Seit Kurzem aber gibt es dieses Gericht auch als vegetarische Variante – statt Kalbfleisch kommt ein Fleischersatz eines Zürcher Start-ups in die Sauce. «Die Leute essen heute nicht mehr jeden Tag Fleisch», sagt Dominique Godat. «Darauf müssen wir reagieren. Gleichzeitig sollen die Klassiker aber unverändert auf der Karte bleiben.» Vordefiniert sind diese dabei nicht. Das Geschnetzelte ist ein Klassiker, genauso wie die Leberli oder das Entrecôte «Café de Paris».

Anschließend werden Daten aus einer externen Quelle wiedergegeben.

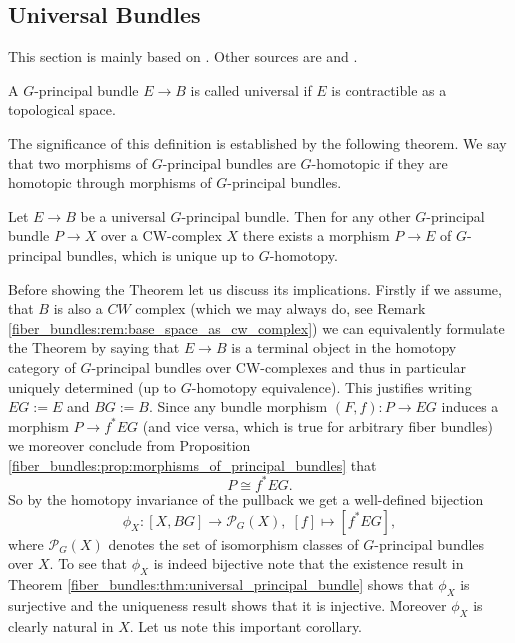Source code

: \subsection{Universal Bundles}

This section is mainly based on \cite{ebert_bordism_script}. Other sources are \cite{mitchell_principalbundles} and \cite{dieck2008algebraic}.

\begin{definition}
    A $G$-principal bundle $E \to B$ is called universal if $E$ is contractible as a topological space.
\end{definition}

The significance of this definition is established by the following theorem. We say that two morphisms of $G$-principal bundles are $G$-homotopic if they are homotopic through morphisms of $G$-principal bundles.

\begin{theorem}
    \label{fiber_bundles:thm:universal_principal_bundle}
    Let $E \to B$ be a universal $G$-principal bundle. Then for any other $G$-principal bundle $P \to X$ over a CW-complex $X$ there exists a morphism $P \to E$ of $G$-principal bundles, which is unique up to $G$-homotopy.
\end{theorem}

Before showing the Theorem let us discuss its implications. Firstly if we assume, that $B$ is also a $CW$ complex (which we may always do, see Remark \ref{fiber_bundles:rem:base_space_as_cw_complex}) we can equivalently formulate the Theorem by saying that $E \to B$ is a terminal object in the homotopy category of $G$-principal bundles over CW-complexes and thus in particular uniquely determined (up to $G$-homotopy equivalence). This justifies writing $EG:= E$ and $BG := B$. Since any bundle morphism $(F,f) \colon P \to EG$ induces a morphism $P \to f^\ast EG$ (and vice versa, which is true for arbitrary fiber bundles) we moreover conclude from Proposition \ref{fiber_bundles:prop:morphisms_of_principal_bundles} that 
\[
P \cong f^\ast EG.
\]
So by the homotopy invariance of the pullback we get a well-defined bijection 
\[
\phi_X \colon [X,BG] \to \mathcal{P}_G(X), \; [f] \mapsto [f^\ast EG],
\]
where $\mathcal{P}_G(X)$ denotes the set of isomorphism classes of $G$-principal bundles over $X$. To see that $\phi_X$ is indeed bijective note that the existence result in Theorem \ref{fiber_bundles:thm:universal_principal_bundle} shows that $\phi_X$ is surjective and the uniqueness result shows that it is injective. Moreover $\phi_X$ is clearly natural in $X$. Let us note this important corollary.

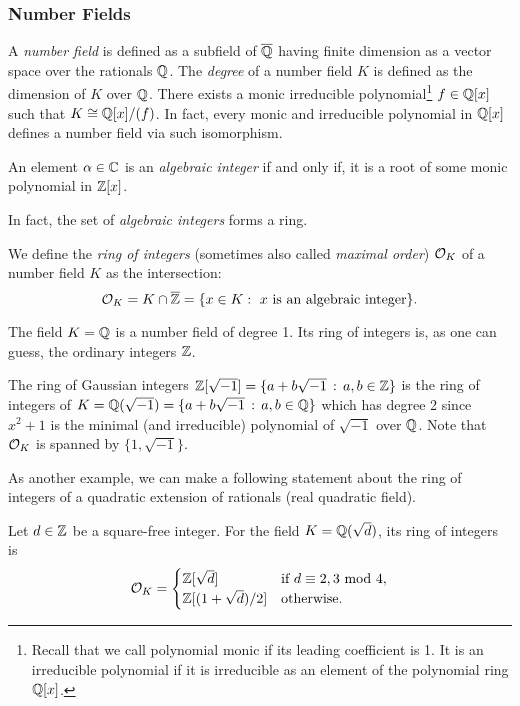 \subsubsection*{Number Fields}
A \textit{number field} is defined as a subfield of $\overline{\mathbb{Q}}$ having finite dimension as a vector space over the rationals $\mathbb{Q}$. The \textit{degree} of a number field $K$ is defined as the dimension of $K$ over $\mathbb{Q}$. There exists a monic irreducible polynomial\footnote{Recall that we call polynomial monic if its leading coefficient is 1. It is an irreducible polynomial if it is irreducible as an element of the polynomial ring $\mathbb{Q}[x]$.} $f \in \mathbb{Q}[x]$ such that $K \cong \mathbb{Q}[x]/(f )$. In fact, every monic and irreducible polynomial in $\mathbb{Q}[x]$ defines a number field via such isomorphism.

\begin{definition}
    An element $\alpha \in \mathbb{C}$ is an \textit{algebraic integer} if and only if, it is a root of some monic polynomial in $\mathbb{Z}[x]$.
\end{definition}
In fact, the set of \textit{algebraic integers} forms a ring.

\begin{definition}
We define the \textit{ring of integers} (sometimes also called \textit{maximal order}) $\mathcal{O}_K$ of a number field $K$ as the intersection:
$$
  \mathcal{O}_K = K \cap \overline{\mathbb{Z}} = \{x \in K : \text{ $x$ is an algebraic integer}\}.
$$
\end{definition}

\begin{example}
    The field $K = \mathbb{Q}$ is a number field of degree 1. Its ring of integers is, as one can guess, the ordinary integers $\mathbb{Z}$.
\end{example}

\begin{example}\label{z-basis}
	The ring of Gaussian integers $\mathbb{Z}[\sqrt{-1}] = \{a+b\sqrt{-1}\, : \, a,b \in \mathbb{Z} \}$ is the ring of integers of $K = \mathbb{Q}(\sqrt{-1}) = \{a + b\sqrt{-1} \, : \, a,b\in \mathbb{Q}\}$ which has degree 2 since $x^2+1$ is the minimal (and irreducible) polynomial of $\sqrt{-1}$ over $\mathbb{Q}$. Note that $\mathcal{O}_K$ is spanned by $\{1, \sqrt{-1} \}$.
\end{example}

As another example, we can make a following statement about the ring of integers of a quadratic extension of rationals (real quadratic field).
\begin{lemma}
     Let $d \in \mathbb{Z}$ be a square-free integer. For the field $K = \mathbb{Q}(\sqrt{d})$, its ring of integers is 
     \[ \mathcal{O}_K = 
	 \begin{cases} 
	     \mathbb{Z}[\sqrt{d}] & \text{if $d \equiv 2, 3 \text{ mod } 4$}, \\
	     \mathbb{Z}[(1 + \sqrt{d})/2] & \text{otherwise}.
     	 \end{cases}
     \]
\end{lemma}

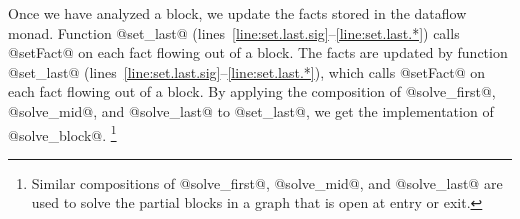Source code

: \documentclass[blockstyle,preprint,natbib,nocopyrightspace]{sigplanconf}
\newcommand\linerangeref[2]{\mbox{lines~\ref{line:#1}--\ref{line:#2}}}
\begin{document}
Once we have analyzed a block, we update the facts stored in
the dataflow monad.
\ifcutting
 Function @set_last@
(\linerangeref{set.last.sig}{set.last.*}) calls @setFact@ on each fact
flowing out of a block.
\else
The facts are updated by function @set_last@
(\linerangeref{set.last.sig}{set.last.*}), which calls @setFact@ on each fact
flowing out of a block.
\fi
By applying the composition
of @solve_first@, @solve_mid@, and @solve_last@ to @set_last@, we get
the implementation of @solve_block@.
\footnote{Similar
  compositions of @solve\_first@, @solve\_mid@, and @solve\_last@
  are used to solve the partial blocks in a graph that is open
  at entry or exit.}
\end{document}
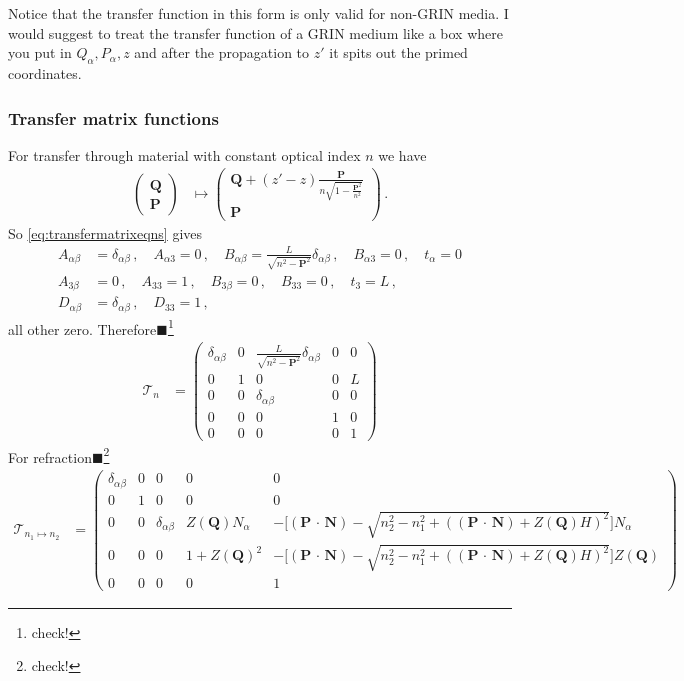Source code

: \documentclass[12pt,a4paper,twoside,openright,BCOR10mm,headsepline,titlepage,abstracton,chapterprefix,final]{scrreprt}
\newcommand\Vector[1]{{\mathbf{#1}}}
\newcommand{\scpm}[2]{(#1\,\cdot\,#2)}
\newcommand{\remark}[1]{{\color{red}$\blacksquare$}\footnote{{\color{red}#1}}}
\begin{document}
Notice that the transfer function in this form is only valid for non-GRIN media. I would suggest to treat the transfer function of a GRIN medium
like a box where you put in $Q_\alpha, P_\alpha, z$ and after the propagation to $z'$ it spits out the primed coordinates.
\subsubsection{Transfer matrix functions}
For transfer through material with constant optical index $n$ we have
\begin{align}
 \begin{pmatrix}
  \Vector{Q} \\
  \Vector{P}
 \end{pmatrix} &\mapsto
 \begin{pmatrix}
  \Vector{Q} + (z' -z) \frac{\Vector{P}}{n \sqrt{1 - \frac{\Vector{P}^2}{n^2}}} \\
  \Vector{P}
 \end{pmatrix}\,.
\end{align}
So \eqref{eq:transfermatrixeqns} gives
\begin{align}
 A_{\alpha\beta} &= \delta_{\alpha\beta}\,,\quad A_{\alpha 3} = 0\,,\quad B_{\alpha\beta} = \frac{L}{\sqrt{n^2 - \Vector{P}^2}} \delta_{\alpha\beta}\,,\quad B_{\alpha3} = 0\,,\quad t_\alpha = 0 \\
 A_{3\beta} &= 0\,,\quad A_{33} = 1\,,\quad B_{3\beta} = 0\,,\quad B_{33} = 0\,,\quad t_3 = L\,,\\
 D_{\alpha\beta} &= \delta_{\alpha\beta}\,,\quad D_{33} = 1\,,
\end{align}
all other zero. Therefore\remark{check!}
\begin{align}
 \mathcal{T}_n &=
 \begin{pmatrix}
  \delta_{\alpha\beta} & 0 &  \frac{L}{\sqrt{n^2 - \Vector{P}^2}} \delta_{\alpha\beta} & 0 & 0\\
   0                   & 1 & 0 & 0 & L\\
   0                   & 0 & \delta_{\alpha\beta} & 0 & 0\\
   0                   & 0 & 0 & 1 & 0 \\
   0 & 0 & 0 & 0 & 1
 \end{pmatrix}
\end{align}
For refraction\remark{check!}
\begin{align}
 \mathcal{T}_{n_1\mapsto n_2} &=
 \begin{pmatrix}
  \delta_{\alpha\beta} & 0 &  0 & 0 & 0\\
   0                   & 1 & 0 & 0 & 0\\
   0                   & 0 & \delta_{\alpha\beta} & Z(\Vector{Q}) N_\alpha & -\biggl[\scpm{\Vector{P}}{\Vector{N}} - \sqrt{n_2^2 - n_1^2 + (\scpm{\Vector{P}}{\Vector{N}} + Z(\Vector{Q}) H)^2}\biggr] N_\alpha \\
   0                   & 0 & 0 & 1 + Z(\Vector{Q})^2 & -\biggl[\scpm{\Vector{P}}{\Vector{N}} - \sqrt{n_2^2 - n_1^2 + (\scpm{\Vector{P}}{\Vector{N}} + Z(\Vector{Q}) H)^2}\biggr] Z(\Vector{Q}) \\
   0 & 0 & 0 & 0 & 1
 \end{pmatrix}
\end{align}
\end{document}
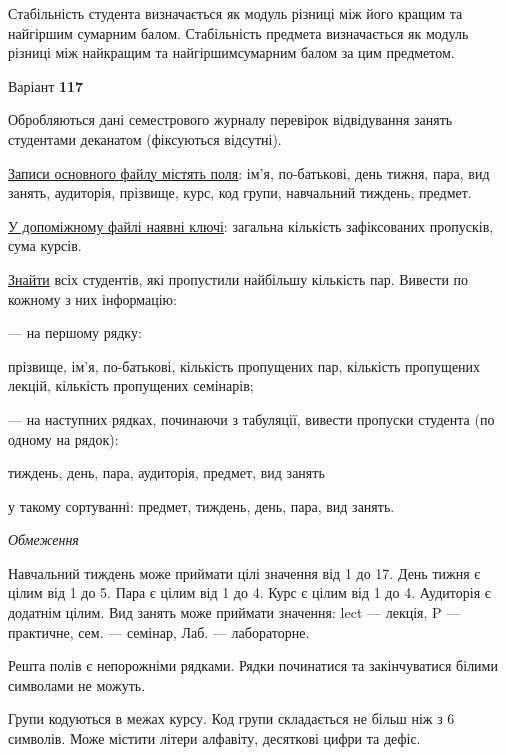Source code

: \documentclass[11pt, ukrainian]{article}
\begin{document}
Стабільність студента визначається як модуль різниці між його кращим та найгіршим сумарним балом.
Стабільність предмета визначається як модуль різниці між найкращим та найгіршимсумарним балом за цим предметом.






\par
\newpage
{\center Варіант  \No \textbf { 117 }\par}
\bigskip
Обробляються дані семестрового журналу перевірок відвідування занять студентами деканатом (фіксуються відсутні). 

\underline{Записи основного файлу містять поля}: ім’я, по-батькові, день тижня, пара, вид занять, аудиторія, прізвище, курс, код групи, навчальний тиждень, предмет.

\underline{У допоміжному файлі наявні ключі}: загальна кількість зафіксованих пропусків, сума курсів.

\underline{Знайти} всіх студентів, які пропустили найбільшу кількість пар. Вивести по кожному з них інформацію:\par
{\noindent}--- на першому рядку:\par
прізвище, ім’я, по-батькові, кількість пропущених пар, кількість пропущених лекцій, кількість пропущених семінарів;

{\noindent}--- на наступних рядках, починаючи з табуляції, вивести пропуски студента (по одному на рядок):\par
тиждень, день, пара, аудиторія, предмет, вид занять

{\noindent}у такому сортуванні: предмет, тиждень, день, пара, вид занять.


\bigskip\textit{Обмеження}

Навчальний тиждень може приймати цілі значення від 1 до 17.
День тижня є цілим від 1 до 5. Пара є цілим від 1 до 4.
Курс є цілим від 1 до 4. Аудиторія є додатнім цілим.
Вид занять може приймати значення:
lect --- лекція, P --- практичне, сем. --- семінар, Лаб. --- лабораторне.

Решта полів є непорожніми рядками.
Рядки починатися та закінчуватися білими символами не можуть.

Групи кодуються в межах курсу.
Код групи складається не більш ніж з 6 символів.
Може містити літери алфавіту, десяткові цифри та дефіс.
\end{document}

Zu Klassikern geworden sind aber auch Gerichte, die nicht als solche auf der Karte stehen, verrät Godat: Die Avocado à la Vinaigrette ist genauso ein Renner wie das Sashimi vom Gelbflossen-Thunfisch. Godat: «Die Reaktion auf das Sashimi war gemischt, als wir es erstmals auf der Karte hatten. Die Leute dachten, dass das zu einem Ort mit Bratwurst und Rösti nicht passe. Mittlerweile könnten wir es aber nicht mehr von der Karte nehmen, die Stammgäste würden es vermissen.»

Für die Küche der «Kronenhalle» verantwortlich ist seit 30 Jahren Küchenchef Peter Schärer. In sieben Jahren steht seine Pension an. Bereits heute ist man dabei, die Nachfolge aufzugleisen, damit alles reibungslos und im Geiste des Lokals weitergehen kann. Die Brigade in der Küche besteht aus 30 Personen, damit man stets flexibel auf den täglichen Gästeansturm reagieren kann.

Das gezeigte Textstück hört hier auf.